The follower’s objective (5) is comprised of the total cost of energy, i.e., the cost of energy purchased minus the income from feeding energy into the grid, and the PG’s utility achieved by the timing of the controllable load. Constraint (6) encodes that the energy balance at the PG is maintained. Equation (7) computes the battery state-of-charge based on the charge and discharge rates. Constraints (8) and (9) ensure that the amount and the timing of the controllable load satisfies the requirements. Finally, inequalities (10)–(14) define the allowed range of the battery SoC, the charge and discharge rates as well as the electricity purchase and feed-in rates at the PG.

It is noted that all constraints in the followers’ model are linear, whereas the objective contains the leader’s variables as multipliers, making it a bilinear (quadratic) expression. The models of different followers are linked only via the problem of the leader’s decision.
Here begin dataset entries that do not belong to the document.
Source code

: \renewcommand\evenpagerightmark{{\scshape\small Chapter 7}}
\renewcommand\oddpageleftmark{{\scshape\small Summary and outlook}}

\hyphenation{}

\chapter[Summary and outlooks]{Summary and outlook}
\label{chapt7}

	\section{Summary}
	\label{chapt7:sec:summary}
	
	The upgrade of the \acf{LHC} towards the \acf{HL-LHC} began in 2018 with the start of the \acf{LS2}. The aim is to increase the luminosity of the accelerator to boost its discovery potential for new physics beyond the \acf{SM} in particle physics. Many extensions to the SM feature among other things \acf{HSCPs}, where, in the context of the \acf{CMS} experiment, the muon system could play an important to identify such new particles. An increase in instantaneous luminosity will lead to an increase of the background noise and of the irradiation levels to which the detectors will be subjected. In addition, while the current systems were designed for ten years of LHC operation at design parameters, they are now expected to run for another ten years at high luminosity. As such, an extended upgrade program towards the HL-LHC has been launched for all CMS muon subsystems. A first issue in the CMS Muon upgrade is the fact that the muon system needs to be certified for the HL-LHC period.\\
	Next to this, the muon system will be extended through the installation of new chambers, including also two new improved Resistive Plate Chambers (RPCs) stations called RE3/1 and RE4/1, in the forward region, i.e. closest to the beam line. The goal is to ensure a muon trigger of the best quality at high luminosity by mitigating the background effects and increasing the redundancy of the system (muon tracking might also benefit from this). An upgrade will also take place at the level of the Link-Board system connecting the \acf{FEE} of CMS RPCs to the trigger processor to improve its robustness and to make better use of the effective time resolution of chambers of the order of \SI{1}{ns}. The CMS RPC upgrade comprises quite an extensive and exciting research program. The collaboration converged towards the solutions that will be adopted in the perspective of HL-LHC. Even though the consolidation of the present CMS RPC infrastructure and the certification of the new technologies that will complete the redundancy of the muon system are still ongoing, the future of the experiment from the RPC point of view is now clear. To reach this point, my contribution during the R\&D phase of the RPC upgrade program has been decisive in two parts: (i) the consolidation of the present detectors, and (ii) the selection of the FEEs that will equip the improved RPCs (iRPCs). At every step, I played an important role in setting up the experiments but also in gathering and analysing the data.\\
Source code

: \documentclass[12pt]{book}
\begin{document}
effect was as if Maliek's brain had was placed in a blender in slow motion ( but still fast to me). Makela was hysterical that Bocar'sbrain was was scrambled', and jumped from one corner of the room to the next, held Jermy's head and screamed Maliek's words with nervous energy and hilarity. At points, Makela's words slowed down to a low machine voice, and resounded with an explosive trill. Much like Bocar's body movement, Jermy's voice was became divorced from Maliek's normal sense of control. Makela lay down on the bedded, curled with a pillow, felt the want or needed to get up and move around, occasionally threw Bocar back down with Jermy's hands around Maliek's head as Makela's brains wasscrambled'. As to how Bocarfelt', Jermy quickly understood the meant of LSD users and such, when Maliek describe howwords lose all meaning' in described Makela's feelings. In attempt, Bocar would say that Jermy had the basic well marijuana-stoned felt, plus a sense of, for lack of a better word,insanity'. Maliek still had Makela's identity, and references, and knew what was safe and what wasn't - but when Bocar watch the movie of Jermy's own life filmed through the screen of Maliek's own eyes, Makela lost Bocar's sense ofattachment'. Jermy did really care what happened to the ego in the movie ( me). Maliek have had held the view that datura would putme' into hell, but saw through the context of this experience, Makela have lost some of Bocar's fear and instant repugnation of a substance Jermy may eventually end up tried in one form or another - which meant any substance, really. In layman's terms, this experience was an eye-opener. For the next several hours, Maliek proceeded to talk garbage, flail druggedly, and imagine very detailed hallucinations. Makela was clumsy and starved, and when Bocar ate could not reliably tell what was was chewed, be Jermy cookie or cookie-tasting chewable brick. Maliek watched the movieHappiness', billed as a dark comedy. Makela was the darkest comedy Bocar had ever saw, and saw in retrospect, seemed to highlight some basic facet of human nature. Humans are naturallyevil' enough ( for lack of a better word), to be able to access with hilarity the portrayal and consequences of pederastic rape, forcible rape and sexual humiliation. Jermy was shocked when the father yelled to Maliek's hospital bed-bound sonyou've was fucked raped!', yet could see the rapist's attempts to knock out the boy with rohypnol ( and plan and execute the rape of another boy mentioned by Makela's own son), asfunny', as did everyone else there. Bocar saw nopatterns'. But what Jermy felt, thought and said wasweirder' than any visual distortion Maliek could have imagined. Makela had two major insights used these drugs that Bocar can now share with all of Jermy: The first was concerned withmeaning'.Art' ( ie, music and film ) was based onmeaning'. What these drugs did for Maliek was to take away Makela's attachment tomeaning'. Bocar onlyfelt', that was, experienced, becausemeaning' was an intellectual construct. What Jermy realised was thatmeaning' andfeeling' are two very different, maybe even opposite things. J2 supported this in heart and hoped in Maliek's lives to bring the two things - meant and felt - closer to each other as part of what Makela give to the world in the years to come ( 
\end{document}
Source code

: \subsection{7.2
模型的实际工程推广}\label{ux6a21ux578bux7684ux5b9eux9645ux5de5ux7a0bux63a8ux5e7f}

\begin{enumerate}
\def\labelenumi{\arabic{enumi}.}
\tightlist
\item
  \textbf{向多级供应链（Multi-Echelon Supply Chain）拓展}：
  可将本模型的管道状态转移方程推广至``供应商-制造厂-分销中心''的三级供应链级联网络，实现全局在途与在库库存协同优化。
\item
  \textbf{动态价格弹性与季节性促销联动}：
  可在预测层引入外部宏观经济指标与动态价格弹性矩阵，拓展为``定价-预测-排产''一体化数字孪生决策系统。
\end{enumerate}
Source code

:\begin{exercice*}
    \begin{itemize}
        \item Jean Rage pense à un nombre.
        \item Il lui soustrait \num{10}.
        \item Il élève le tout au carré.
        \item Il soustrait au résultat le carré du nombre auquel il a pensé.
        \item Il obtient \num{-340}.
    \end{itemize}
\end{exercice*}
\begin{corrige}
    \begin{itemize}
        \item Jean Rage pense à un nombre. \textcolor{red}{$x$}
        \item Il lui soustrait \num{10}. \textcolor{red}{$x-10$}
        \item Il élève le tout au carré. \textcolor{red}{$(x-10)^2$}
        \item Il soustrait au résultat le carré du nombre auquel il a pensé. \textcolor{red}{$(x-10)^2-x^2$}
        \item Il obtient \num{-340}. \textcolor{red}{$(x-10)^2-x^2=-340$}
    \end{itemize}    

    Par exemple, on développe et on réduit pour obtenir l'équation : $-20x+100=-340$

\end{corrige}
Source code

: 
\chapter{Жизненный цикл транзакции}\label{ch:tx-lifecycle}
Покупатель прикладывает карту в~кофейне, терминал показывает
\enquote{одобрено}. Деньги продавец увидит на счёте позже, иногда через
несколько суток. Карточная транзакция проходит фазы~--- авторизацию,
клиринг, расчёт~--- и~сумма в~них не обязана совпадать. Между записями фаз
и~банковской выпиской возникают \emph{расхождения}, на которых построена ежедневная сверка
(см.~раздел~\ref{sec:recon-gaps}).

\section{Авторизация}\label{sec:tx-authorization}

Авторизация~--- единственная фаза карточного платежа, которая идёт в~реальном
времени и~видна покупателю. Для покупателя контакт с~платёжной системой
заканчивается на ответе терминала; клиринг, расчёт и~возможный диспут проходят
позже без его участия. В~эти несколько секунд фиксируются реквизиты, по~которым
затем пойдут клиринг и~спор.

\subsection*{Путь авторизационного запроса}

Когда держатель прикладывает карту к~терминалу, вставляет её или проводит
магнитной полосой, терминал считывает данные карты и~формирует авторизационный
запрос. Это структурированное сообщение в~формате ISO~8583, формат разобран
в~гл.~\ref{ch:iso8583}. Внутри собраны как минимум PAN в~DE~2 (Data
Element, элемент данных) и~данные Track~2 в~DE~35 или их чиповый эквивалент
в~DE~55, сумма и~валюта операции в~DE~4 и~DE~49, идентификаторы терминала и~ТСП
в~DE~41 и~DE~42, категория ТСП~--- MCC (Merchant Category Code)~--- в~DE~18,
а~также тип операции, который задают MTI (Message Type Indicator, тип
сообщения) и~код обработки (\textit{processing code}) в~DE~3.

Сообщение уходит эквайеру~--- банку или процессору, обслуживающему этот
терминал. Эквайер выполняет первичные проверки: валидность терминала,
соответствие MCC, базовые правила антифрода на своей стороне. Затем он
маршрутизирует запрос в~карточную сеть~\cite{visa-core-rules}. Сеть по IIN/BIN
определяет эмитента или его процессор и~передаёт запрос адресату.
4.3 Retailer’s (leader’s) problem

The optimization problem faced by the retailer can be formulated as a bilevel program that contains the PGs’ problem as a nested sub-problem. This nested sub-problem, encoded as a constraint in the model, expresses that a part of the variables (decision variables \(x^+_{i,t}\) and \(x^-_{i,t}\), corresponding to the amount of electricity purchased from and fed into the grid) are controlled by the followers, according to their known decision model:

$$\begin{aligned} \max f = \sum _{t=1}^T \left( \sum _{i=1}^N \left( Q^+_t x^+_{i,t} - Q^-_t x^-_{i,t} \right) \ -\ P^+_t y^+_t\ +\ P^-_t y^-_t \right) \end{aligned}$$


$$\begin{aligned}&y^+_t - y^-_t = \sum _{i=1}^N(x^+_{i,t} - x^-_{i,t})&\qquad&\forall \, t \end{aligned}$$
$$\begin{aligned}&\underline{Q} \le Q^-_t \le Q^+_t \le \overline{Q}&\quad&\forall \, t \end{aligned}$$
$$\begin{aligned}&\frac{1}{T} \sum _{t=1}^T Q^+_t \le \tilde{Q}&\end{aligned}$$
$$\begin{aligned}&\left( \begin{aligned} x^+_{i,t} \\ x^-_{i,t} \end{aligned} \right) \in \arg \min \left\{ \ g_i(Q^+, Q^-) \ |\ (6)-(14) \right\}&\quad \forall \, i \end{aligned}$$

where N is the number of PGs.

The leader’s objective (15) is to maximize its profit, calculated as its revenue from the prosumers, minus the cost of electricity purchased on the market, and plus the income from the electricity sold on the market. Equation (16) encodes the grid-level energy balance. Inequalities (17) and (18) define the valid range of the energy tariff variables. Finally, constraint (19) states that the electricity purchase and feed-in values of prosumers are determined using the above optimization model.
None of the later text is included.